Written in the French late-romantic style and traversing broad emotional terrain, Poldowski's expressive sonata opens with an andante rich in impassioned outpourings, from yearning to anguished. The scherzo provides a naturally lively counterpoint to the first movement, even if a ponderous exploration exemplifying the character of a melancholic slow movement surfaces after the breezy introductory section. The most powerful of the three has to be the finale, however, which advances through its contrasting episodes—some languorous, others animated and intensely dramatic—with determination. Regardless of the differences between its three parts, the work possesses abundant melodic appeal, too, which enhances its accessibility. Wantenaar's Sprookjes then presents three arresting ‘Musical Tales for Violin and Piano,' the first of which exudes a rather mysterious, nachtmusik character; whereas the equally compact second is more solemn and melancholic, the dream-like flow of the third suggests the kind of enchantment one associates with visually suggestive fairy tales.
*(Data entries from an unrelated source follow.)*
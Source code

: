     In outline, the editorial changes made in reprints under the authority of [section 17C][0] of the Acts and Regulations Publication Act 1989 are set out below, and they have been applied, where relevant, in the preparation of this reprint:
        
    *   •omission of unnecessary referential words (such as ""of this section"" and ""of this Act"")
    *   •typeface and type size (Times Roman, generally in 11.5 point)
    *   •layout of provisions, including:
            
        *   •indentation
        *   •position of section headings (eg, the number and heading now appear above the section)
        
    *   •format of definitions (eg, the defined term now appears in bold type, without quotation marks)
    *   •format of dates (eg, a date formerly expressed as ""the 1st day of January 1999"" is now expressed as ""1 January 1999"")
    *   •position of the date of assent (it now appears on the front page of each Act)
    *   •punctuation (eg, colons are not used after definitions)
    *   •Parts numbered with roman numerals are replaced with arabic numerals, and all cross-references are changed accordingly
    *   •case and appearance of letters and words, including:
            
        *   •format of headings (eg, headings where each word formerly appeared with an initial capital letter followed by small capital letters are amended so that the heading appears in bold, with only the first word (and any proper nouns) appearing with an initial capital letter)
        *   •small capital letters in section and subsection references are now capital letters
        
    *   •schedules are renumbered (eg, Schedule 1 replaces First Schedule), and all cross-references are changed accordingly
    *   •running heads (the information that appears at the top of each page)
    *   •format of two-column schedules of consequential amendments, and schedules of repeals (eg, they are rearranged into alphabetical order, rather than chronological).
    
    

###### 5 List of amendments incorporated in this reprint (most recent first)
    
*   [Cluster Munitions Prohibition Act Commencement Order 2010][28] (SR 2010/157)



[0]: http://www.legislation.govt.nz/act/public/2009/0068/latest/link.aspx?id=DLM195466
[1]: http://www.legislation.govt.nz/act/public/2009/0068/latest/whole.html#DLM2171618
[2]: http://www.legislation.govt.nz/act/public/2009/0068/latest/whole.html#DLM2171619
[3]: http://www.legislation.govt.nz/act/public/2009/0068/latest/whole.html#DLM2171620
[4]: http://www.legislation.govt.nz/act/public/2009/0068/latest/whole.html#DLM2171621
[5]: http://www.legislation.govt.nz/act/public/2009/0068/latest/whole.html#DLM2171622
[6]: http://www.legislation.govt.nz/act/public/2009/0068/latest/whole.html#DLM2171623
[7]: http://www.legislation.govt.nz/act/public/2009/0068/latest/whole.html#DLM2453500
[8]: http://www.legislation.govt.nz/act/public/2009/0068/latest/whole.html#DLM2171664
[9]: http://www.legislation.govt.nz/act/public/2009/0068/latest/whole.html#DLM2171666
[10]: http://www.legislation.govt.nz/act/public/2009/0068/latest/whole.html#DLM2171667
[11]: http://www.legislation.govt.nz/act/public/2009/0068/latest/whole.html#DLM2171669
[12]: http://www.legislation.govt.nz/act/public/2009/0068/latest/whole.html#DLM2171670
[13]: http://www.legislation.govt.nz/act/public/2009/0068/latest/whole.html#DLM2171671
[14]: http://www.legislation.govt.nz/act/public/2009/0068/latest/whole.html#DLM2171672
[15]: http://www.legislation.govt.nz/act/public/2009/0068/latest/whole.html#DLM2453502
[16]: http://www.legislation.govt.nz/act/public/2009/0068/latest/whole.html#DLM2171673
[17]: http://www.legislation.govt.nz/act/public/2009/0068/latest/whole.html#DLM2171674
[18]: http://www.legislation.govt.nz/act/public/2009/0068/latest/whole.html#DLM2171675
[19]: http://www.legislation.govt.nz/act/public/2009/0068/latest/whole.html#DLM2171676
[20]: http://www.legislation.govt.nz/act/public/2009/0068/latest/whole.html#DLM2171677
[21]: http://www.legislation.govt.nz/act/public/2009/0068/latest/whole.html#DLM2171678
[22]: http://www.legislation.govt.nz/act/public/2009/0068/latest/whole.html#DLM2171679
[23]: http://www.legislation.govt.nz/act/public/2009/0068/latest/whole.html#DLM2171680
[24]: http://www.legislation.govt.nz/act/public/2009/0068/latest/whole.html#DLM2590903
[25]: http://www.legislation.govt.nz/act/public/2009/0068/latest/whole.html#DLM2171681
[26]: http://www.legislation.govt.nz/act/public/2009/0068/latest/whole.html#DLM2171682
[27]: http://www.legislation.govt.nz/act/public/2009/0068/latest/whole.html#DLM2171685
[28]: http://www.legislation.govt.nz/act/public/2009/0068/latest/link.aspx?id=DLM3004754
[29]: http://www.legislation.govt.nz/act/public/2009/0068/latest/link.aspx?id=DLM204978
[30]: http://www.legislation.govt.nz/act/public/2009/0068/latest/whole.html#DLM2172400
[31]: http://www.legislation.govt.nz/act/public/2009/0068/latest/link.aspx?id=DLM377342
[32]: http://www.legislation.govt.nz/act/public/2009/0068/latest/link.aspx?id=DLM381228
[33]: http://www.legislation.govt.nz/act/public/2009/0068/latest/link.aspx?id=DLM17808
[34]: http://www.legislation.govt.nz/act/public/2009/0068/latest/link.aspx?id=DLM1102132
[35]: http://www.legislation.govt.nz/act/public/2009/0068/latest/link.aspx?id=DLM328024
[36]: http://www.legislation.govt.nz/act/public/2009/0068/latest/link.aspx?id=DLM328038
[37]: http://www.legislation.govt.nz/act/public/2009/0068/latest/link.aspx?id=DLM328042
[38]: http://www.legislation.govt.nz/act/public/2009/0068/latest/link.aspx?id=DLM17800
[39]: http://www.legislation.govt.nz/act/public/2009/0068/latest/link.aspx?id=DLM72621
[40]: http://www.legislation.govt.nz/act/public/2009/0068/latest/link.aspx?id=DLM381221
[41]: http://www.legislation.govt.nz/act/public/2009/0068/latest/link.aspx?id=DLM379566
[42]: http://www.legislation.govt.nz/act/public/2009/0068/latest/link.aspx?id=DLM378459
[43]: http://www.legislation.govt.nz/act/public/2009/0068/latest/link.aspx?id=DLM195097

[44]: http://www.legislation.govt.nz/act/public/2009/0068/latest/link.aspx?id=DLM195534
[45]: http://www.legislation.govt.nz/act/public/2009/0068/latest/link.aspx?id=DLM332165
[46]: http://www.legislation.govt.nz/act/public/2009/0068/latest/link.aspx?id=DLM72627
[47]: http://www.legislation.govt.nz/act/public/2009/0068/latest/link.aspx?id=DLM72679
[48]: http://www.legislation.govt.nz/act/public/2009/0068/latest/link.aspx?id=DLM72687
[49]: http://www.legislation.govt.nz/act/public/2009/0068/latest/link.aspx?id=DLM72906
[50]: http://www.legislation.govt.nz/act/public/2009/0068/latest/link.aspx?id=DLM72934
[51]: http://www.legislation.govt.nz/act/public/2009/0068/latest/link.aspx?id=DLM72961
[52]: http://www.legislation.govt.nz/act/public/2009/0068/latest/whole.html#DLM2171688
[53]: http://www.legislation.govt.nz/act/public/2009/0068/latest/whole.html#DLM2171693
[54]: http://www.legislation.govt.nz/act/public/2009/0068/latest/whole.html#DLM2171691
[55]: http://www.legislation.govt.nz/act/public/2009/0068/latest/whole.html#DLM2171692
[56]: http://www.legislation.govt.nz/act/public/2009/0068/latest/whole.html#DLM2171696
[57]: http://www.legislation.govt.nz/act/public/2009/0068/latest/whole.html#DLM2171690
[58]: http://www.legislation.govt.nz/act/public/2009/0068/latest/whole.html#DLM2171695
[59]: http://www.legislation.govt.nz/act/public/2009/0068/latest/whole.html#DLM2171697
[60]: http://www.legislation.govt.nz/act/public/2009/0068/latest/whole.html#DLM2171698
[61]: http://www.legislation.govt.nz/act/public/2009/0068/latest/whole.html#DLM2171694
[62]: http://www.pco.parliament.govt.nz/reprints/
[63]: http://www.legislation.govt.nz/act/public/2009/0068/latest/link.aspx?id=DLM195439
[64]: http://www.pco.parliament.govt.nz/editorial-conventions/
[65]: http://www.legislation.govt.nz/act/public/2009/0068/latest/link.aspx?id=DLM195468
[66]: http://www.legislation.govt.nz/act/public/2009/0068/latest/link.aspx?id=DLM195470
The fact that Franck (1822-1890) wrote his Sonata for Piano and Violin in A major for the wedding of a friend made Vercammen wonder if its four movements mightn't be regarded as musical reflections of the stages of love over the course of a lifetime. While that can't be determined conclusively, certainly the four parts can be heard as exploring multiple moods one might associate with marital stages. It could be argued, for example, that the exciting initial throes of romance are evoked by the engaging warmth of the opening “Allegretto ben moderato” or that the restlessness conveyed by the subsequent “Allegro” could be hinting at the doubts married couples face once the initial glow diminishes. However strong an impact the work's aggressive passages make (the alternation between the instruments in the closing “Allegretto poco mosso” when they voice the melody in canon style is particularly memorable), the most engrossing movement is the meditative “Recitativo-Fantasia: Ben moderato” for how wonderfully it shows Vercammen's sensitive rendering of the material.

That album title, by the way, refers to the idea that, in the performers' estimation, each of the three works strengthens the others, resulting in a most satisfying symbiosis. One could say the same about the playing of Vercammen and Ivanova, given how superbly each complements the other.